PROVIDED MATERIAL Block Start
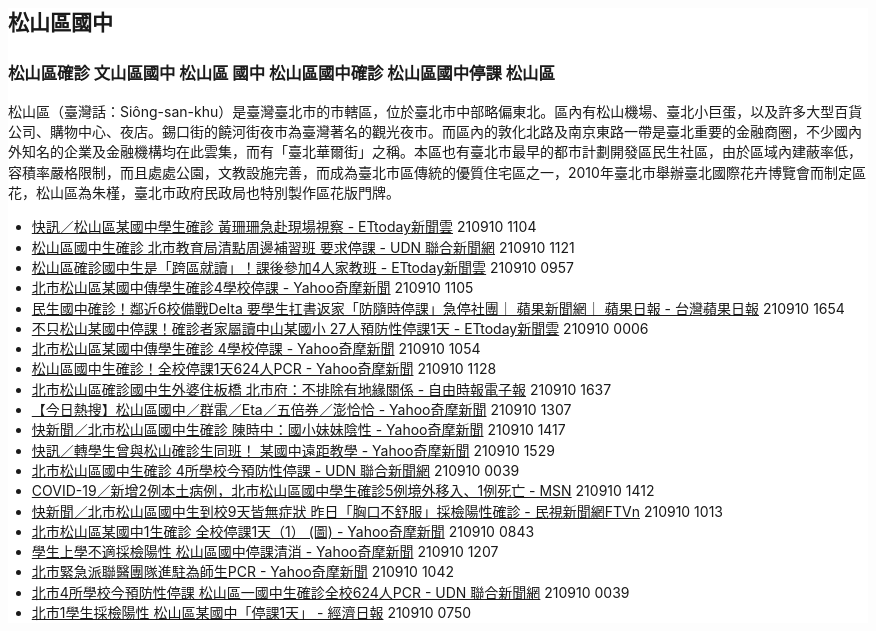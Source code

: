 ## 松山區國中

### 松山區確診 文山區國中 松山區 國中 松山區國中確診 松山區國中停課 松山區

松山區（臺灣話：Siông-san-khu）是臺灣臺北市的市轄區，位於臺北市中部略偏東北。區內有松山機場、臺北小巨蛋，以及許多大型百貨公司、購物中心、夜店。錫口街的饒河街夜市為臺灣著名的觀光夜市。而區內的敦化北路及南京東路一帶是臺北重要的金融商圈，不少國內外知名的企業及金融機構均在此雲集，而有「臺北華爾街」之稱。本區也有臺北市最早的都市計劃開發區民生社區，由於區域內建蔽率低，容積率嚴格限制，而且處處公園，文教設施完善，而成為臺北市區傳統的優質住宅區之一，2010年臺北市舉辦臺北國際花卉博覽會而制定區花，松山區為朱槿，臺北市政府民政局也特別製作區花版門牌。


- [快訊／松山區某國中學生確診 黃珊珊急赴現場視察 - ETtoday新聞雲](https://www.ettoday.net/news/20210910/2076296.htm "快訊／松山區某國中學生確診 黃珊珊急赴現場視察 - ETtoday新聞雲") 210910 1104
- [松山區國中生確診 北市教育局清點周邊補習班 要求停課 - UDN 聯合新聞網](https://udn.com/news/story/122173/5736026 "松山區國中生確診 北市教育局清點周邊補習班 要求停課 - UDN 聯合新聞網") 210910 1121
- [松山區確診國中生是「跨區就讀」！課後參加4人家教班 - ETtoday新聞雲](https://www.ettoday.net/news/20210910/2076203.htm "松山區確診國中生是「跨區就讀」！課後參加4人家教班 - ETtoday新聞雲") 210910 0957
- [北市松山區某國中傳學生確診4學校停課 - Yahoo奇摩新聞](https://tw.tv.yahoo.com/news-video/%E5%8C%97%E5%B8%82%E6%9D%BE%E5%B1%B1%E5%8D%80%E6%9F%90%E5%9C%8B%E4%B8%AD%E5%82%B3%E5%AD%B8%E7%94%9F%E7%A2%BA%E8%A8%BA-4%E5%AD%B8%E6%A0%A1%E5%81%9C%E8%AA%B2-025459443.html "北市松山區某國中傳學生確診4學校停課 - Yahoo奇摩新聞") 210910 1105
- [民生國中確診！鄰近6校備戰Delta 要學生扛書返家「防隨時停課」急停社團｜ 蘋果新聞網｜ 蘋果日報 - 台灣蘋果日報](https://tw.appledaily.com/life/20210910/W2G3IE4R3VHKVIYTOSWGLTL4UY/ "民生國中確診！鄰近6校備戰Delta 要學生扛書返家「防隨時停課」急停社團｜ 蘋果新聞網｜ 蘋果日報 - 台灣蘋果日報") 210910 1654
- [不只松山某國中停課！確診者家屬讀中山某國小 27人預防性停課1天 - ETtoday新聞雲](https://www.ettoday.net/news/20210910/2076065.htm "不只松山某國中停課！確診者家屬讀中山某國小 27人預防性停課1天 - ETtoday新聞雲") 210910 0006
- [北市松山區某國中傳學生確診 4學校停課 - Yahoo奇摩新聞](https://tw.news.yahoo.com/%E5%8C%97%E5%B8%82%E6%9D%BE%E5%B1%B1%E5%8D%80%E6%9F%90%E5%9C%8B%E4%B8%AD%E5%82%B3%E5%AD%B8%E7%94%9F%E7%A2%BA%E8%A8%BA-4%E5%AD%B8%E6%A0%A1%E5%81%9C%E8%AA%B2-025459443.html "北市松山區某國中傳學生確診 4學校停課 - Yahoo奇摩新聞") 210910 1054
- [松山區國中生確診！全校停課1天624人PCR - Yahoo奇摩新聞](https://tw.news.yahoo.com/%E6%9D%BE%E5%B1%B1%E5%8D%80%E5%9C%8B%E4%B8%AD%E7%94%9F%E7%A2%BA%E8%A8%BA-%E5%85%A8%E6%A0%A1%E5%81%9C%E8%AA%B21%E5%A4%A9624%E4%BA%BApcr-032812544.html "松山區國中生確診！全校停課1天624人PCR - Yahoo奇摩新聞") 210910 1128
- [北市松山區確診國中生外婆住板橋 北市府：不排除有地緣關係 - 自由時報電子報](https://news.ltn.com.tw/news/life/breakingnews/3667632 "北市松山區確診國中生外婆住板橋 北市府：不排除有地緣關係 - 自由時報電子報") 210910 1637
- [【今日熱搜】松山區國中／群電／Eta／五倍券／澎恰恰 - Yahoo奇摩新聞](https://tw.news.yahoo.com/%E4%BB%8A%E6%97%A5%E7%86%B1%E6%90%9C-%E6%9D%BE%E5%B1%B1%E5%8D%80%E5%9C%8B%E4%B8%AD-%E7%BE%A4%E9%9B%BB-eta-%E4%BA%94%E5%80%8D%E5%88%B8-050720989.html "【今日熱搜】松山區國中／群電／Eta／五倍券／澎恰恰 - Yahoo奇摩新聞") 210910 1307
- [快新聞／北市松山區國中生確診 陳時中：國小妹妹陰性 - Yahoo奇摩新聞](https://tw.news.yahoo.com/%E5%BF%AB%E6%96%B0%E8%81%9E-%E5%8C%97%E5%B8%82%E6%9D%BE%E5%B1%B1%E5%8D%80%E5%9C%8B%E4%B8%AD%E7%94%9F%E7%A2%BA%E8%A8%BA-%E9%99%B3%E6%99%82%E4%B8%AD-%E5%9C%8B%E5%B0%8F%E5%A6%B9%E5%A6%B9%E9%99%B0%E6%80%A7-061754902.html "快新聞／北市松山區國中生確診 陳時中：國小妹妹陰性 - Yahoo奇摩新聞") 210910 1417
- [快訊／轉學生曾與松山確診生同班！ 某國中遠距教學 - Yahoo奇摩新聞](https://tw.news.yahoo.com/%E5%BF%AB%E8%A8%8A-%E8%BD%89%E5%AD%B8%E7%94%9F%E6%9B%BE%E8%88%87%E6%9D%BE%E5%B1%B1%E7%A2%BA%E8%A8%BA%E7%94%9F%E5%90%8C%E7%8F%AD-%E6%9F%90%E5%9C%8B%E4%B8%AD%E9%81%A0%E8%B7%9D%E6%95%99%E5%AD%B8-044650443.html "快訊／轉學生曾與松山確診生同班！ 某國中遠距教學 - Yahoo奇摩新聞") 210910 1529
- [北市松山區國中生確診 4所學校今預防性停課 - UDN 聯合新聞網](https://udn.com/news/story/121981/5735485?from=udn-ch1_breaknews-1-0-news "北市松山區國中生確診 4所學校今預防性停課 - UDN 聯合新聞網") 210910 0039
- [COVID-19／新增2例本土病例，北市松山區國中學生確診5例境外移入、1例死亡 - MSN](https://www.msn.com/zh-tw/health/topic/covid-19%EF%BC%8F%E6%96%B0%E5%A2%9E2%E4%BE%8B%E6%9C%AC%E5%9C%9F%E7%97%85%E4%BE%8B%EF%BC%8C%E5%8C%97%E5%B8%82%E6%9D%BE%E5%B1%B1%E5%8D%80%E5%9C%8B%E4%B8%AD%E5%AD%B8%E7%94%9F%E7%A2%BA%E8%A8%BA-5%E4%BE%8B%E5%A2%83%E5%A4%96%E7%A7%BB%E5%85%A5%E3%80%811%E4%BE%8B%E6%AD%BB%E4%BA%A1/ar-AAOhD6e "COVID-19／新增2例本土病例，北市松山區國中學生確診5例境外移入、1例死亡 - MSN") 210910 1412
- [快新聞／北市松山區國中生到校9天皆無症狀 昨日「胸口不舒服」採檢陽性確診 - 民視新聞網FTVn](https://www.ftvnews.com.tw/news/detail/2021910W0144 "快新聞／北市松山區國中生到校9天皆無症狀 昨日「胸口不舒服」採檢陽性確診 - 民視新聞網FTVn") 210910 1013
- [北市松山區某國中1生確診 全校停課1天（1） (圖) - Yahoo奇摩新聞](https://tw.news.yahoo.com/%E5%8C%97%E5%B8%82%E6%9D%BE%E5%B1%B1%E5%8D%80%E6%9F%90%E5%9C%8B%E4%B8%AD1%E7%94%9F%E7%A2%BA%E8%A8%BA-%E5%85%A8%E6%A0%A1%E5%81%9C%E8%AA%B21%E5%A4%A9-1-%E5%9C%96-004311543.html "北市松山區某國中1生確診 全校停課1天（1） (圖) - Yahoo奇摩新聞") 210910 0843
- [學生上學不適採檢陽性 松山區國中停課清消 - Yahoo奇摩新聞](https://tw.news.yahoo.com/%E5%AD%B8%E7%94%9F%E4%B8%8A%E5%AD%B8%E4%B8%8D%E9%81%A9%E6%8E%A1%E6%AA%A2%E9%99%BD%E6%80%A7-%E6%9D%BE%E5%B1%B1%E5%8D%80%E5%9C%8B%E4%B8%AD%E5%81%9C%E8%AA%B2%E6%B8%85%E6%B6%88-040720236.html "學生上學不適採檢陽性 松山區國中停課清消 - Yahoo奇摩新聞") 210910 1207
- [北市緊急派聯醫團隊進駐為師生PCR - Yahoo奇摩新聞](https://tw.news.yahoo.com/%E5%8C%97%E5%B8%82%E7%B7%8A%E6%80%A5%E6%B4%BE%E8%81%AF%E9%86%AB%E5%9C%98%E9%9A%8A%E9%80%B2%E9%A7%90%E7%82%BA%E5%B8%AB%E7%94%9Fpcr-013357504.html "北市緊急派聯醫團隊進駐為師生PCR - Yahoo奇摩新聞") 210910 1042
- [北市4所學校今預防性停課 松山區一國中生確診全校624人PCR - UDN 聯合新聞網](https://udn.com/news/story/121981/5735485?from=udn-relatednews_ch2 "北市4所學校今預防性停課 松山區一國中生確診全校624人PCR - UDN 聯合新聞網") 210910 0039
- [北市1學生採檢陽性 松山區某國中「停課1天」 - 經濟日報](https://money.udn.com/money/story/5658/5735379?from=edn_breaknewstab_index "北市1學生採檢陽性 松山區某國中「停課1天」 - 經濟日報") 210910 0750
PROVIDED MATERIAL Block End
Scan the entries above for the line containing "- [快訊／轉學生曾與松山確診生同班！ 某國中遠距教學", and copy it and all lines after it exactly, down to and including the line containing "- [北市松山區國中生確診 4所學校今預防性停課".

◆ EXERCISE RESULT:
- [快訊／轉學生曾與松山確診生同班！ 某國中遠距教學 - Yahoo奇摩新聞](https://tw.news.yahoo.com/%E5%BF%AB%E8%A8%8A-%E8%BD%89%E5%AD%B8%E7%94%9F%E6%9B%BE%E8%88%87%E6%9D%BE%E5%B1%B1%E7%A2%BA%E8%A8%BA%E7%94%9F%E5%90%8C%E7%8F%AD-%E6%9F%90%E5%9C%8B%E4%B8%AD%E9%81%A0%E8%B7%9D%E6%95%99%E5%AD%B8-044650443.html "快訊／轉學生曾與松山確診生同班！ 某國中遠距教學 - Yahoo奇摩新聞") 210910 1529
- [北市松山區國中生確診 4所學校今預防性停課 - UDN 聯合新聞網](https://udn.com/news/story/121981/5735485?from=udn-ch1_breaknews-1-0-news "北市松山區國中生確診 4所學校今預防性停課 - UDN 聯合新聞網") 210910 0039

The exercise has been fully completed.